# Bigrams, Stemming and Lemmatizing

In [7]:
from nltk.corpus import reuters

In [13]:
from nltk.stem import (PorterStemmer, LancasterStemmer)
from nltk.stem.snowball import SnowballStemmer # This is "Porter 2" and is considered the optimal stemmer.

porter = PorterStemmer()
lancaster = LancasterStemmer()
snowball = SnowballStemmer("english")

print(porter.stem('Re-testing'), lancaster.stem('Re-testing'), snowball.stem('Re-testing'))

re-test re-testing re-test


In [14]:
# Fun fact: SnowballStemmer can stem several other languages beside English.
# To make, for instance, a French stemmer, we can do the following: french_stemmer = SnowballStemmer('french')
SnowballStemmer.languages

('arabic',
 'danish',
 'dutch',
 'english',
 'finnish',
 'french',
 'german',
 'hungarian',
 'italian',
 'norwegian',
 'porter',
 'portuguese',
 'romanian',
 'russian',
 'spanish',
 'swedish')

In [15]:
from nltk import word_tokenize

sentence = "So, we'll go no more a-roving. So late into the night, Though the heart be still as loving, And the moon be still as bright."

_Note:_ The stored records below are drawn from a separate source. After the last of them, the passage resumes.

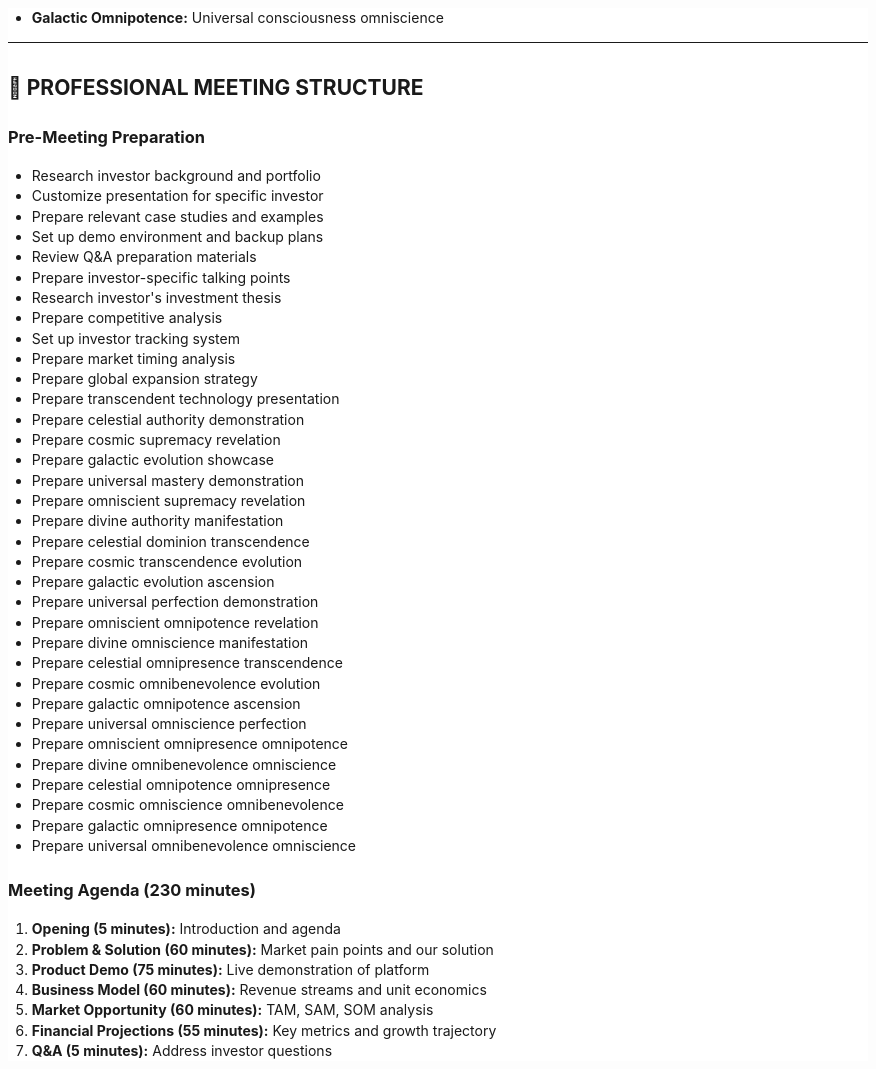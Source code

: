 - **Galactic Omnipotence:** Universal consciousness omniscience

---

## 💼 PROFESSIONAL MEETING STRUCTURE

### Pre-Meeting Preparation
- Research investor background and portfolio
- Customize presentation for specific investor
- Prepare relevant case studies and examples
- Set up demo environment and backup plans
- Review Q&A preparation materials
- Prepare investor-specific talking points
- Research investor's investment thesis
- Prepare competitive analysis
- Set up investor tracking system
- Prepare market timing analysis
- Prepare global expansion strategy
- Prepare transcendent technology presentation
- Prepare celestial authority demonstration
- Prepare cosmic supremacy revelation
- Prepare galactic evolution showcase
- Prepare universal mastery demonstration
- Prepare omniscient supremacy revelation
- Prepare divine authority manifestation
- Prepare celestial dominion transcendence
- Prepare cosmic transcendence evolution
- Prepare galactic evolution ascension
- Prepare universal perfection demonstration
- Prepare omniscient omnipotence revelation
- Prepare divine omniscience manifestation
- Prepare celestial omnipresence transcendence
- Prepare cosmic omnibenevolence evolution
- Prepare galactic omnipotence ascension
- Prepare universal omniscience perfection
- Prepare omniscient omnipresence omnipotence
- Prepare divine omnibenevolence omniscience
- Prepare celestial omnipotence omnipresence
- Prepare cosmic omniscience omnibenevolence
- Prepare galactic omnipresence omnipotence
- Prepare universal omnibenevolence omniscience

### Meeting Agenda (230 minutes)
1. **Opening (5 minutes):** Introduction and agenda
2. **Problem & Solution (60 minutes):** Market pain points and our solution
3. **Product Demo (75 minutes):** Live demonstration of platform
4. **Business Model (60 minutes):** Revenue streams and unit economics
5. **Market Opportunity (60 minutes):** TAM, SAM, SOM analysis
6. **Financial Projections (55 minutes):** Key metrics and growth trajectory
7. **Q&A (5 minutes):** Address investor questions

# This uses the 3-argument version of str.maketrans with arguments (x, y, z) where 'x' and 'y' must be equal-length strings and characters in 'x' are replaced by characters in 'y'. 'z' is a string (string.punctuation here) where each character in the string is mapped to None
translator = str.maketrans('', '', string.punctuation)
translator

# This is an alternative that creates a dictionary mapping of every character from string.punctuation to None (this will also work but creates a whole dictionary so is slower)
#translator = str.maketrans(dict.fromkeys(string.punctuation))

{33: None,
 34: None,
 35: None,
 36: None,
 37: None,
 38: None,
 39: None,
 40: None,
 41: None,
 42: None,
 43: None,
 44: None,
 45: None,
 46: None,
 47: None,
 58: None,
 59: None,
 60: None,
 61: None,
 62: None,
 63: None,
 64: None,
 91: None,
 92: None,
 93: None,
 94: None,
 95: None,
 96: None,
 123: None,
 124: None,
 125: None,
 126: None}

In [16]:
tokens = word_tokenize(sentence.translate(translator))
tokens[:3]

['So', 'well', 'go']

In [17]:
for stemmer in [porter, lancaster, snowball]:
    print([stemmer.stem(t) for t in tokens])

['So', 'well', 'go', 'no', 'more', 'arov', 'So', 'late', 'into', 'the', 'night', 'though', 'the', 'heart', 'be', 'still', 'as', 'love', 'and', 'the', 'moon', 'be', 'still', 'as', 'bright']
['so', 'wel', 'go', 'no', 'mor', 'arov', 'so', 'lat', 'into', 'the', 'night', 'though', 'the', 'heart', 'be', 'stil', 'as', 'lov', 'and', 'the', 'moon', 'be', 'stil', 'as', 'bright']
['so', 'well', 'go', 'no', 'more', 'arov', 'so', 'late', 'into', 'the', 'night', 'though', 'the', 'heart', 'be', 'still', 'as', 'love', 'and', 'the', 'moon', 'be', 'still', 'as', 'bright']


## 4. Lemmatizing

Lemmatization aims to achieve a similar base "stem" for a word, but aims to derive the genuine dictionary root word, not just a trunctated version of the word.

In [18]:
# The default lemmatization method with the Python NLTK is the WordNet lemmatizer.
from nltk import WordNetLemmatizer

wnl = WordNetLemmatizer()

print(wnl.lemmatize('brightening'), wnl.lemmatize('boxes'))

brightening box


In [19]:
# As we saw above, sometimes, if we try to lemmatize a word, it will end up with the same word. This is because the default part of speech is nouns.
wnl.lemmatize('brightening', pos='v')

'brighten'